Design of file formats

I worked with file formats for a while during my career. I also saw a lot of them, produced by others. It is shocking how many bad decisions people do when designing file formats, in particular when it comes to a fundamental point

Whatever you write on the customers’ disk, is going to stay, and you will have to support, forever.

And with this consideration in mind, it’s incredible how poor thinking is done on file formats, both for input and output. Here are what I believe to be typical design mistakes of a file format.

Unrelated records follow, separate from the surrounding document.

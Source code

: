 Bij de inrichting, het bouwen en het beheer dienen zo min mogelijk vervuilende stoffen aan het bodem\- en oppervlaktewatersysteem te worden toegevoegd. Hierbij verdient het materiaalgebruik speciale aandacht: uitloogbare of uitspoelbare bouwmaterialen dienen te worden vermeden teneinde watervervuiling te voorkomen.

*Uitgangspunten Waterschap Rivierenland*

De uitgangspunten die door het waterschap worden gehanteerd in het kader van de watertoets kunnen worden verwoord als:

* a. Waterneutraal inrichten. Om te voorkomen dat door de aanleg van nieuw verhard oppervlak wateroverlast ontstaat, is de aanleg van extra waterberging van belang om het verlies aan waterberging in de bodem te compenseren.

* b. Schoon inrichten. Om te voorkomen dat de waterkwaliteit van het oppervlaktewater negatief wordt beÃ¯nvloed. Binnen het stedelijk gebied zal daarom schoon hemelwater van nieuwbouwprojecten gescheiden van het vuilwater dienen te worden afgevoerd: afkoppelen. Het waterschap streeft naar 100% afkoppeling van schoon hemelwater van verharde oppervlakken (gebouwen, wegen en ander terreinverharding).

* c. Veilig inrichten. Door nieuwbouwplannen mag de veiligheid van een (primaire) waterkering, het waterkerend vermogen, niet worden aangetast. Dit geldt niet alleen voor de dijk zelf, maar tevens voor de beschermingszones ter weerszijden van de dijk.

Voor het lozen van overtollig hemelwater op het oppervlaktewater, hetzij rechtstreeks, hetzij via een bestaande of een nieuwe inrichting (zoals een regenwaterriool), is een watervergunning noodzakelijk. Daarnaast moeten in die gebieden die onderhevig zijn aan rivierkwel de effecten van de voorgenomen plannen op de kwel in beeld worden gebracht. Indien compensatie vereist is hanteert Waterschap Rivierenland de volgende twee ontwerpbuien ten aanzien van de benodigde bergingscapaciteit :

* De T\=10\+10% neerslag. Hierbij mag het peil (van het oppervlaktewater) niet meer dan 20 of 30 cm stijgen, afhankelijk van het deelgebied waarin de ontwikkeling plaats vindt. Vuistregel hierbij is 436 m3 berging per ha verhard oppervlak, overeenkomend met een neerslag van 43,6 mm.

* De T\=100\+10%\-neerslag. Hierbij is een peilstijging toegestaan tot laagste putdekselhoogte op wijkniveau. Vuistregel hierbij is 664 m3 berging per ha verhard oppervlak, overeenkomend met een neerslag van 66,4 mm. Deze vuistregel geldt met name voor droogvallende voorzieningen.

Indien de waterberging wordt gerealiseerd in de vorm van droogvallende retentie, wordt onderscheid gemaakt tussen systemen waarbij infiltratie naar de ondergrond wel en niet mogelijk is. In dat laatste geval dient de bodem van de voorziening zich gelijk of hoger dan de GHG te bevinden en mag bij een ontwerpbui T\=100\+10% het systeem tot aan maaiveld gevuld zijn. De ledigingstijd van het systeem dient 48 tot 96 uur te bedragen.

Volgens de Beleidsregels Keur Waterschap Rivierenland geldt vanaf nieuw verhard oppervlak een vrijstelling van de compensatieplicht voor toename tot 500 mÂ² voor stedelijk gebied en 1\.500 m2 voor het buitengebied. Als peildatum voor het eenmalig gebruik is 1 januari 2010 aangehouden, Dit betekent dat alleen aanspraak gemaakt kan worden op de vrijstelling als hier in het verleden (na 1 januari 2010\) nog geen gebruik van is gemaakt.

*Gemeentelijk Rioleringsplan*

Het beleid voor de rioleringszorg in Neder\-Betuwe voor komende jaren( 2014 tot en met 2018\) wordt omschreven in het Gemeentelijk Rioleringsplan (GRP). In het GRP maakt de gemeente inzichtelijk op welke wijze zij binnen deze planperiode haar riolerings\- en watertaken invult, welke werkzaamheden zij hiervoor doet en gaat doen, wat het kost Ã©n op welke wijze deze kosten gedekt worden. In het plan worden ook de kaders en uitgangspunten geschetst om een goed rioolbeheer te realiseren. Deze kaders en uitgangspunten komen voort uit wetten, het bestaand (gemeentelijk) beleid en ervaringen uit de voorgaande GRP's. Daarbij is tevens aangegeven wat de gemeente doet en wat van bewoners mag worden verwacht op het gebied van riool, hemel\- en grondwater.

- Putting the creation time and date. This metainformation may be somehow
  useful, but it's already supported by the filesystem. Unless you need to
  keep history information, it makes no sense. In addition, it makes the task of
  testing the output for correctness much harder, because in some cases, a quick
  and dirty md5 does the job. With a "creation date" inside the file, the md5
  changes at every run, unless you can override it.

- Putting a "creator" information. in some circumstances this is rather
  irrelevant. Say you have a program A creating the file. The file now
  contains "A" as creator. Now you open the file with program B, modify the file
  considerably, and save it. Who is now the creator ? well, technically A, but
  this information is largely irrelevant. A didn't provide all the information
  stored into the file.
- No version. This is so obvious that when I see no version information
  into a file format I start to wonder if the one who deployed the file
  actually knew how to code.
- Version as a floating point number. Ok, you decide your file version is
  "1.1", but that does not mean it must be a floating point number. You are
  very likely to extract that value from the file and then check it for equality
  in order to do things. Comparing floats for equality is a no-no, and in any
  case it does not make sense. A floating point number is used to perform math
  operations. A version number is an identification token. Do you really plan to
  do the square root of your file version number anytime soon ?
- Reinventing the wheel, squared. This is incredible. One of the big
  problems of data is how to lay them out on the disk. A file format will
  most likely contain different kind of data, and may need to be portable across
  different platforms. You may also need some kind of check in order to see if
  the file is somehow corrupted at the basic layer of storage, before opening it.
  Some output files today are zip files, masked as something else. ODP is a zip
  file, and so is JAR. If you store computational data, HDF and NetCDF are good
  choices. This is very convenient, because it solves you the problem of disk
  representation, leaving you only the problem of semantic representation of your
  data.
- Lack of uniformity, lack of official specification.
- Lack of an IO layer.